(What to do) From the listing below, pull out all lines with "that" in them.
========
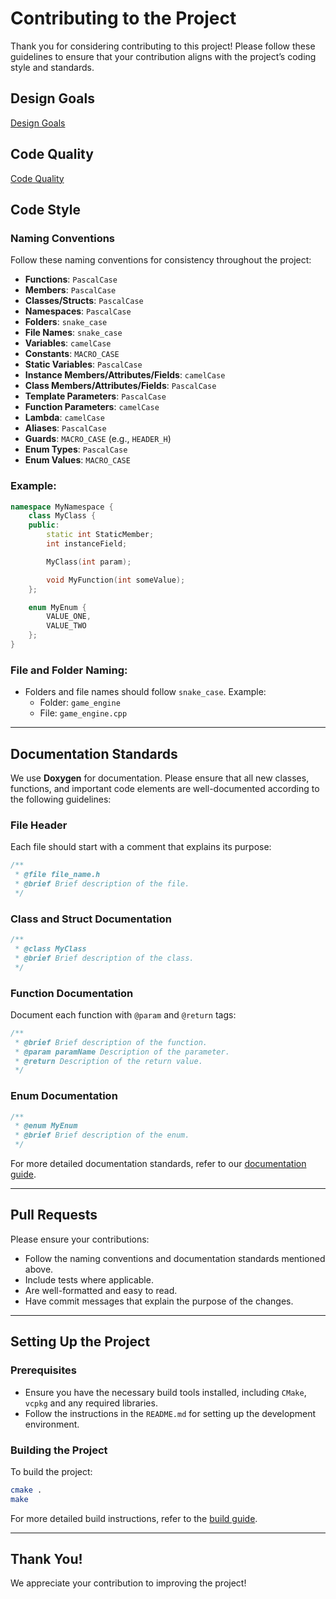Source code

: # Contributing to the Project

Thank you for considering contributing to this project! Please follow these guidelines to ensure that your contribution aligns with the project’s coding style and standards.

## Design Goals
[Design Goals](./DESIGN_GOALS.md)

## Code Quality
[Code Quality](./CODE_QUALITY.md)

## Code Style

### Naming Conventions
Follow these naming conventions for consistency throughout the project:

- **Functions**: `PascalCase`
- **Members**: `PascalCase`
- **Classes/Structs**: `PascalCase`
- **Namespaces**: `PascalCase`
- **Folders**: `snake_case`
- **File Names**: `snake_case`
- **Variables**: `camelCase`
- **Constants**: `MACRO_CASE`
- **Static Variables**: `PascalCase`
- **Instance Members/Attributes/Fields**: `camelCase`
- **Class Members/Attributes/Fields**: `PascalCase`
- **Template Parameters**: `PascalCase`
- **Function Parameters**: `camelCase`
- **Lambda**: `camelCase`
- **Aliases**: `PascalCase`
- **Guards**: `MACRO_CASE` (e.g., `HEADER_H`)
- **Enum Types**: `PascalCase`
- **Enum Values**: `MACRO_CASE`

### Example:
```cpp
namespace MyNamespace {
    class MyClass {
    public:
        static int StaticMember;
        int instanceField;

        MyClass(int param);

        void MyFunction(int someValue);
    };

    enum MyEnum {
        VALUE_ONE,
        VALUE_TWO
    };
}
```

### File and Folder Naming:
- Folders and file names should follow `snake_case`. Example:
  - Folder: `game_engine`
  - File: `game_engine.cpp`

---

## Documentation Standards

We use **Doxygen** for documentation. Please ensure that all new classes, functions, and important code elements are well-documented according to the following guidelines:

### File Header
Each file should start with a comment that explains its purpose:
```cpp
/**
 * @file file_name.h
 * @brief Brief description of the file.
 */
```

### Class and Struct Documentation
```cpp
/**
 * @class MyClass
 * @brief Brief description of the class.
 */
```

### Function Documentation
Document each function with `@param` and `@return` tags:
```cpp
/**
 * @brief Brief description of the function.
 * @param paramName Description of the parameter.
 * @return Description of the return value.
 */
```

### Enum Documentation
```cpp
/**
 * @enum MyEnum
 * @brief Brief description of the enum.
 */
```

For more detailed documentation standards, refer to our [documentation guide](./DOCUMENTATION.md).

---

## Pull Requests

Please ensure your contributions:
- Follow the naming conventions and documentation standards mentioned above.
- Include tests where applicable.
- Are well-formatted and easy to read.
- Have commit messages that explain the purpose of the changes.

---

## Setting Up the Project

### Prerequisites
- Ensure you have the necessary build tools installed, including `CMake`,  `vcpkg` and any required libraries.
- Follow the instructions in the `README.md` for setting up the development environment.

### Building the Project
To build the project:
```bash
cmake .
make
```

For more detailed build instructions, refer to the [build guide](./BUILDING.md).

---

## Thank You!

We appreciate your contribution to improving the project!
========
(Answer space)
Thank you for considering contributing to this project! Please follow these guidelines to ensure that your contribution aligns with the project’s coding style and standards.
We use **Doxygen** for documentation. Please ensure that all new classes, functions, and important code elements are well-documented according to the following guidelines:
Each file should start with a comment that explains its purpose:
- Have commit messages that explain the purpose of the changes.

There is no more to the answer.